Our collection is the complete 5-book series, so download and enjoy. It took me close to 30 hours to scan all of these huge volumes, each of which goes for $30 or more on EBay whenever I see it, so your support in return would be greatly appreciated :)"


That's one thing I can be said to have done for mankind ;)

Hmm he implies that he paid for the books!


Someone remade King's Quest II

Yucheng was restless after coming back from Brunei, so I went to bum around with him today. [Ed: This sentence sounds rather goofy. I'd rather have nicked it, but introductory paragraphs are always needed.]

I got a lift and so was there early. There was this performance by 2 girls from Yamaha Music School. At first, I thought it was going to be an Organ Recital, but then when one girl slotted a diskette into one of the organs, the hair on the nape of neck prickled. Indeed the performance was rather loud ; they launched into a typical fanfare, with instruments like drums, cymbals, trumpets and others I couldn't readily identify used, and the way they moved while playing some of the songs made them look like they'd been possessed.
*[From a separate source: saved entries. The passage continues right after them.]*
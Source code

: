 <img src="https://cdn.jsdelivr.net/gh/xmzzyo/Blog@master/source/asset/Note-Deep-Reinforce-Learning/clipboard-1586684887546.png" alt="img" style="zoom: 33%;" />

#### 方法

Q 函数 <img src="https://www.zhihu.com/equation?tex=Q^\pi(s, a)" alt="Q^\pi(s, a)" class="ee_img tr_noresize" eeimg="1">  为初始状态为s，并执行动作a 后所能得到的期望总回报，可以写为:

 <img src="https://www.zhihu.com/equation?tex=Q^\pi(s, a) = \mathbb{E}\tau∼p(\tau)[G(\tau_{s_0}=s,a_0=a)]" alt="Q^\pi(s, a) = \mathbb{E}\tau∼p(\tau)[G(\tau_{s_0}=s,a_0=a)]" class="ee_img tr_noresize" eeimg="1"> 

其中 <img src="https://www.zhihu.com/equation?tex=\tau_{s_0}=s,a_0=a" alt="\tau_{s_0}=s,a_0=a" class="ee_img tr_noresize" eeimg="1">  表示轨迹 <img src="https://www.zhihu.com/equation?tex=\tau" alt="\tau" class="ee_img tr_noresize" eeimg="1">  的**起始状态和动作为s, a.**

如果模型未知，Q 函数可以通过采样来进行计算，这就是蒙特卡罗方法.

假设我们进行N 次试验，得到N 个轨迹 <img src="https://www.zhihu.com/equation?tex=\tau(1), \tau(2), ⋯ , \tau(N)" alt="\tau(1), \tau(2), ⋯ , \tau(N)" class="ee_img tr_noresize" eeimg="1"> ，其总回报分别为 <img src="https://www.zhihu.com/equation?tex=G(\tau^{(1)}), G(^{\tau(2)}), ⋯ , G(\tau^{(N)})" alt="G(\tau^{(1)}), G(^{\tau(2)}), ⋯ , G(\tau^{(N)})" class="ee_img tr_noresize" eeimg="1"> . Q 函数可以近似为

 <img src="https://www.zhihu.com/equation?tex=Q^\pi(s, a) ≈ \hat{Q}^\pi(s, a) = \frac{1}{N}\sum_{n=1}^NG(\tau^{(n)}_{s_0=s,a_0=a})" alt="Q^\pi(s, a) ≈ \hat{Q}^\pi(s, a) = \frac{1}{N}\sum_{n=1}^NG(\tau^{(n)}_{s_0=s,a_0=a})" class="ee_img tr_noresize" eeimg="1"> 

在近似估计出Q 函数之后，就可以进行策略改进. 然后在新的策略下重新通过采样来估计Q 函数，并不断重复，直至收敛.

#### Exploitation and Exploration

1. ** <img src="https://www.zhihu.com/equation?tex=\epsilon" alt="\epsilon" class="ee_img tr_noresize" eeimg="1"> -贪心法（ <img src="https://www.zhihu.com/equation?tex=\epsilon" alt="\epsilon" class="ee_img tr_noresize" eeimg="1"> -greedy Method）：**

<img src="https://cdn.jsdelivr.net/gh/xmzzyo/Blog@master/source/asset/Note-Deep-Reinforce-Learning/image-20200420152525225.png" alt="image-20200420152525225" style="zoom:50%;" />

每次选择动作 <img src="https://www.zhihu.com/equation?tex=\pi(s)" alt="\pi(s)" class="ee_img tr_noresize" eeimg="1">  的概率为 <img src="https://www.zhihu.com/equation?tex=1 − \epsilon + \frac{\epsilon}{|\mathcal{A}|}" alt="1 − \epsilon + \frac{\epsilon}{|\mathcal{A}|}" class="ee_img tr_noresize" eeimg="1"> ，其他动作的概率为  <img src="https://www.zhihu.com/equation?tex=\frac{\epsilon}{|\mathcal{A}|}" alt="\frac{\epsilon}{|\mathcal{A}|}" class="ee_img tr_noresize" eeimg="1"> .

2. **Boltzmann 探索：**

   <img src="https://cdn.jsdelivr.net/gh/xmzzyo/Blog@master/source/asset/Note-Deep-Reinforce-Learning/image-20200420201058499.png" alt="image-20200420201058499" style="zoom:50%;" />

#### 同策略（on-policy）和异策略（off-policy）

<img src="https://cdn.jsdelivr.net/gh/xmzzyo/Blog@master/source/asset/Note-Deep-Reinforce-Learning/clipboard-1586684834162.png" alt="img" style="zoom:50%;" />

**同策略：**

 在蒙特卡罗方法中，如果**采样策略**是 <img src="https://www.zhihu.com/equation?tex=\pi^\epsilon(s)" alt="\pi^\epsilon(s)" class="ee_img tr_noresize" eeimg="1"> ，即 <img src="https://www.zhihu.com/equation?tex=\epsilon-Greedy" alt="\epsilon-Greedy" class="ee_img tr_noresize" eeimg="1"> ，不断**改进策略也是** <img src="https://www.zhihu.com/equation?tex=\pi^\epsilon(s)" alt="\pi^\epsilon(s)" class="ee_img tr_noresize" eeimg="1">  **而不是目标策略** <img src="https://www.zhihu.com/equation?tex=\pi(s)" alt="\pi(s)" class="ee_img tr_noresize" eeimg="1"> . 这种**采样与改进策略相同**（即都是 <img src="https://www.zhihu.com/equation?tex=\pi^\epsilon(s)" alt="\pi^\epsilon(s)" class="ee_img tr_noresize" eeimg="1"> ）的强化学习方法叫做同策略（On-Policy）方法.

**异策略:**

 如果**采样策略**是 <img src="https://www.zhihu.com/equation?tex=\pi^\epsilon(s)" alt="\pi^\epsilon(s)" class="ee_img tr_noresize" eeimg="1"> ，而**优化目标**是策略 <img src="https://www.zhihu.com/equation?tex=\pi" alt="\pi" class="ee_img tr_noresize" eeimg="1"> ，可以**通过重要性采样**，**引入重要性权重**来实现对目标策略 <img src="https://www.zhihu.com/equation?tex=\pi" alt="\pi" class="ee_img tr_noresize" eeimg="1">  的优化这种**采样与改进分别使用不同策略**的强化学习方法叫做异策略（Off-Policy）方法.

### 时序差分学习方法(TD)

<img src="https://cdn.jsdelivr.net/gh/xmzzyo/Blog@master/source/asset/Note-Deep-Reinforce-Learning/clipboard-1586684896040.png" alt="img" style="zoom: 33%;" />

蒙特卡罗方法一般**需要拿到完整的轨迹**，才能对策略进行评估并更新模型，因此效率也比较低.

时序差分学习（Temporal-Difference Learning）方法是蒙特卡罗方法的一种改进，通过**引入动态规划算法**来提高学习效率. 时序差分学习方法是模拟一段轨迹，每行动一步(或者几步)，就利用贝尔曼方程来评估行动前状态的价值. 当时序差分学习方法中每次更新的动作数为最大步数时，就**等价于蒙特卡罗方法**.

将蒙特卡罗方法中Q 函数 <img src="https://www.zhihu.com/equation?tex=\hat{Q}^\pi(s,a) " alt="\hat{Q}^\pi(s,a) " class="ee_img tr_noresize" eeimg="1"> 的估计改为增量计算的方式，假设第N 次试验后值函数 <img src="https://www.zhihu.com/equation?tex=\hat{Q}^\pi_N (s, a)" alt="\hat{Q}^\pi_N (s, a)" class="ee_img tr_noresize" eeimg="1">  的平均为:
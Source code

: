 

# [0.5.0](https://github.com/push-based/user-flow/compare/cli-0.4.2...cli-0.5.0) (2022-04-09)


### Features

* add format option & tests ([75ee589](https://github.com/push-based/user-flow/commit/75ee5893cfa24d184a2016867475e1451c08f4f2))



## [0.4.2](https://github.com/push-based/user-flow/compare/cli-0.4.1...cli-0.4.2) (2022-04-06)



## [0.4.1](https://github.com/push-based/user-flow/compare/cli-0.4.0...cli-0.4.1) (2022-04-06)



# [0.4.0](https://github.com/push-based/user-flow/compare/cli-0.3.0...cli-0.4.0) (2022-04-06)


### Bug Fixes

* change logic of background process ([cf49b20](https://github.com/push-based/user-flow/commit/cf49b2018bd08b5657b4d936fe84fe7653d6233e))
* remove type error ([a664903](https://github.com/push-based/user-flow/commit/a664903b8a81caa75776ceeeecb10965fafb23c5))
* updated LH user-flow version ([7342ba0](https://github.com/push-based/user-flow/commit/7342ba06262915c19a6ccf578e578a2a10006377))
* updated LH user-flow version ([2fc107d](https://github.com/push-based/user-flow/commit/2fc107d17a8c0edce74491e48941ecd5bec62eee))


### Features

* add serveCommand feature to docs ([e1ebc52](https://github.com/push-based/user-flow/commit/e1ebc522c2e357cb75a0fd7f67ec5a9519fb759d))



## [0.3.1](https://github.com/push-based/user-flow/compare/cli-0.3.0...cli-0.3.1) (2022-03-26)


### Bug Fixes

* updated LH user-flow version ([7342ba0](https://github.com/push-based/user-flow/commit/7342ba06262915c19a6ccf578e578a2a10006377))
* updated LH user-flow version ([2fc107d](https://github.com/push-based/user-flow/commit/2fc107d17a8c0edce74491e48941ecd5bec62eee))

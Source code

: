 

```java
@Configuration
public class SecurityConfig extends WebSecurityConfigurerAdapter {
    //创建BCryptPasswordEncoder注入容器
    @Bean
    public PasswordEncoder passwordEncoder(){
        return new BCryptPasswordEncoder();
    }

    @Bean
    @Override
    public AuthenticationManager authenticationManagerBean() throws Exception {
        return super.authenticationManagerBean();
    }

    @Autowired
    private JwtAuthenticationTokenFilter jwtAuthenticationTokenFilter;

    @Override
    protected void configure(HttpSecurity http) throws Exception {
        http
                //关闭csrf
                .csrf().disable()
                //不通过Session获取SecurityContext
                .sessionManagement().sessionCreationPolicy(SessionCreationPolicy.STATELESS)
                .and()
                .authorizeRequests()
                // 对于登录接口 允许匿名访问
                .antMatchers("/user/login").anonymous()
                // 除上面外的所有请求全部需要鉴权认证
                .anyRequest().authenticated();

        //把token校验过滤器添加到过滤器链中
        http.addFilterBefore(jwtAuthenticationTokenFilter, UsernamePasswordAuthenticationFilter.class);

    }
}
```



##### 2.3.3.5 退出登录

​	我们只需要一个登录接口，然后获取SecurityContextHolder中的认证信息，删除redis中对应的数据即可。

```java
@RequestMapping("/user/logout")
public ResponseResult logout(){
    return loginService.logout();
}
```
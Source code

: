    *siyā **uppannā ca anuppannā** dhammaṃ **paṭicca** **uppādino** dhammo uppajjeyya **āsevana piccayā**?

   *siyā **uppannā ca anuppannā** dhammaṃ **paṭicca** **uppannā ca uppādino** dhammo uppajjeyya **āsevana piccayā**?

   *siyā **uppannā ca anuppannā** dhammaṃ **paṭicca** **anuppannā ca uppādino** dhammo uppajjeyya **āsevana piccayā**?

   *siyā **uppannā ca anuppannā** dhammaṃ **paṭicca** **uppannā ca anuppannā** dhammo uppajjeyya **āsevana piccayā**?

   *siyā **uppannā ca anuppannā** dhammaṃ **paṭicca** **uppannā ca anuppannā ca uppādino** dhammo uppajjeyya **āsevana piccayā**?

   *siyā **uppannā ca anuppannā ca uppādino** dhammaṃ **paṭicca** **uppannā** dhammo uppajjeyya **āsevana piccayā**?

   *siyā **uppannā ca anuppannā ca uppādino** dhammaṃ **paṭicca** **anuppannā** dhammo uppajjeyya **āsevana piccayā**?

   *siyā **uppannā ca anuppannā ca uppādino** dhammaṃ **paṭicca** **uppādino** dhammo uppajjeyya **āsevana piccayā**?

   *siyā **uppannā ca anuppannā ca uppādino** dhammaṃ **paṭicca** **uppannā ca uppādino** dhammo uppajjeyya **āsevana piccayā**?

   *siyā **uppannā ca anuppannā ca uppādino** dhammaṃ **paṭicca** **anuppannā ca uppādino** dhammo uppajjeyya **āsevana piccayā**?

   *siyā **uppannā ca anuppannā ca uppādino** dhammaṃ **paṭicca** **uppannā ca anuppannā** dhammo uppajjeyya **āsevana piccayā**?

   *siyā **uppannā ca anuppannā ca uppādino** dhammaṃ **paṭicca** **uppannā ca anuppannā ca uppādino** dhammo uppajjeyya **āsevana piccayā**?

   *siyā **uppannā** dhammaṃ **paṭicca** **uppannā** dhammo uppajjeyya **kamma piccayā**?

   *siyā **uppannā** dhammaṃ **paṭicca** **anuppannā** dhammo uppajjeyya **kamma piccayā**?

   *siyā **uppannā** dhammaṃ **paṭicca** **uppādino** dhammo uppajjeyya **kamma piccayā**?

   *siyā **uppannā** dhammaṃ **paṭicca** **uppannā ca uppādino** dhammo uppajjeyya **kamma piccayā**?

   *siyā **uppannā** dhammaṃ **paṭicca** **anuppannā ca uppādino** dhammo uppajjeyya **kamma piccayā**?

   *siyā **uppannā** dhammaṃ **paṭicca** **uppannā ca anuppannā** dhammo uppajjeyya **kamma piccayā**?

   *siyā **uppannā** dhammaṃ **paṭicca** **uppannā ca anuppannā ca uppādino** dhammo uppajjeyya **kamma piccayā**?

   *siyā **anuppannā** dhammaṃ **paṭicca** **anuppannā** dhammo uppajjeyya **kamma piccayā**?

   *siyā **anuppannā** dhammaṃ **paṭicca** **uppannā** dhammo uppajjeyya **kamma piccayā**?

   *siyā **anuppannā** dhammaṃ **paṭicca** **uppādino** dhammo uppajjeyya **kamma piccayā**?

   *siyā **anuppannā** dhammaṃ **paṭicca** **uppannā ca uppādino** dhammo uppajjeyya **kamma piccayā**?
And they performed a medley from 'Spirited Away', that half-baked excuse for a prettily drawn slideshow-extravaganza, with a plot that made absolutely no sense.

It seems that I always have the Seafood Platter for Two (no, not by myself!) whenever I go to Fish & Co. Anyhow Yucheng was *still* hungry after lunch, so he got an Apple Pie (Fried Apple Pies still lose to Baked ones) and a Long John Silver's Combo 1 (Probably the cheapest Fast Food meal you can find). He attributes it to the Jungle Confidence Course doing things to his stomach. Right.

Die Another Day was rather typical Bond - bad jokes, bad sexual puns, nifty toys, big explosions et al. I wonder how they manage to get bigger and bigger everytime - the scale of the movies (explosions, fights, budget, product endorsements), that is. Maybe they'll visit the Moon next time and "Marlboro" will be printed on the Space Shuttle. Luckily the plot loopholes don't grow with the scale of the shows - they were rather minor this time, or maybe I just missed them. The references to previous shows in the franchise were quite poignant, though - they had the jet pack from Thunderball in a disused Tube station. And a final observation: Halle Berry must have the shortest hair of any Bond Girl so far!


My mother berated me for my scruffy dressing and threatened to turn some of my clothes into rags again. The thing is - even when I try to dress "properly", I tend to end up looking scruffy, so I prefer to just dress for comfort.


Haven't ego-surfed for a while.

Just dug this up.

And there's a whole page dedicated to the class. Aww. Such poignant memories :)


[Me on Long John Silvers] Ring the bell and get a 5 cent discount. [Lady at counter: Sorry, excuse me?]

Exchange between me and Marc (Australian Cousin):

Me: haha they manage to get bigger and bigger each time
Him: wat r u talkin about
ur not talking about the "bond babe's" breasts r u
Me: *sputter*

Also: Oh my god.


Fragment:

"i used to keep writing down my thoughts, things i wanted to remember, things i thought would be nice to share, and expand upon on my blog. bits of poetry and song. i had to write them all down because i was afraid i'd forget. then i realised, they're my thoughts, and i thought them because i'm who i am; i'm not going to lose any of my thoughts because i'm not going to lose who i am."

And:

"hmm, this month's cosmo says the best time to quit smoking is 1-14 days after getting your period. heh heh heh, the only time when you like to hear advice is when it doesn't apply to you anymore."

LOL
New template.

Any comments? This is an open invitation to flame me :)

Damn. Archives publishing is still down.


Finally got off my butt and made a Why M$N IM is Evil page.